Hawash, the ex-Intel employee, in his plea agreement, accepted that he was "aiding the enemy" (the enemy being, in this case, the Taliban, and al-Qaeda). Ian's concerns are not unfounded, but in the case of Hawash there's more to it than meets the eye. I've read the plea agreement document (PDF) and apparently Hawahs also travelled to China with the intention of crossing the border into Afghanistan to fight against US forces. I stress: apparently. That's what it says in the document. Is that real? Was Hawash railroaded into accepting things he didn't do? We don't know. And that really, is the main problem the US is facing right now: everything is secret (leaving aside the question of whether the intention of doing something actually warrants ten years or so in prison). Hawash was detained without contact for a long time. The records of his interrogation, the proof, almost everything related to his case is sealed. One of the pillars of democratic societies is free access to information, and free public discourse, which includes free discussion on what the government is doing, and how (which theoretically allows citizens to change it later in the next election). This all-encompassing quest for pure secrecy, this distrust for the public getting a chance to see what's going on in the background, is really what could create a problem, long term, for the US. The secrecy implies that the government knows best, and people should simply take it at its word (and this, coming from a hard-line republican administration! Didn't republicans stand for small government, state independence, individual rights, privacy, gun ownership, etcetera?). Paul Krugman, writing in the New York Times, recently gave another good example of this broad trend in the US's administration behavior. Also, Karlin posted today another example (Commenting on this must-read entry by Danny O'Brien) of where this kind of paranoia can take things.

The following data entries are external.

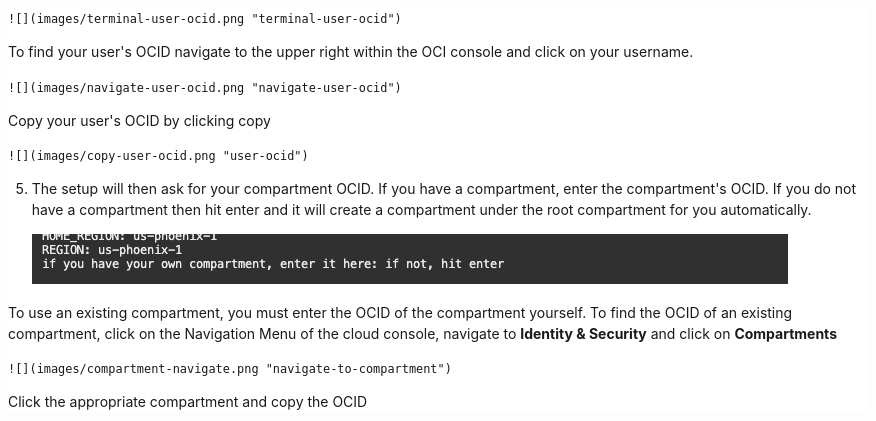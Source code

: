   	![](images/terminal-user-ocid.png "terminal-user-ocid")

  To find your user's OCID navigate to the upper right within the OCI console and click on your username.



	![](images/navigate-user-ocid.png "navigate-user-ocid")


  Copy your user's OCID by clicking copy

	![](images/copy-user-ocid.png "user-ocid")

5. The setup will then ask for your compartment OCID. If you have a compartment, enter the compartment's OCID. If you do not have a compartment then hit enter and it will create a compartment under the root compartment for you automatically. 

	![](images/compartment-ocid-ask.png "compartment-ocid")

  To use an existing compartment, you must enter the OCID of the compartment yourself. To find the OCID of an existing compartment, click on the Navigation Menu of the cloud console, navigate to **Identity & Security** and click on **Compartments**

	![](images/compartment-navigate.png "navigate-to-compartment")
  Click the appropriate compartment and copy the OCID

I don't think things are so incredibly bad as Ian says (For starters, I wouldn't compare the US government today with the Third Reich as he does), but certainly there's a worrying trend developing here. The important thing will be, IMO, whether this is relaxed in the future or not. A line was crossed, but returning is still possible, and many people are not happy with the way things are going in the US. That's the nature of things: the swing of the pendulum (Compare what's happening today with what was happening in the Nixon administration...). And if you somehow think that isn't true, you can read the transcript for a speech that Al Gore gave last week. It ain't over yet.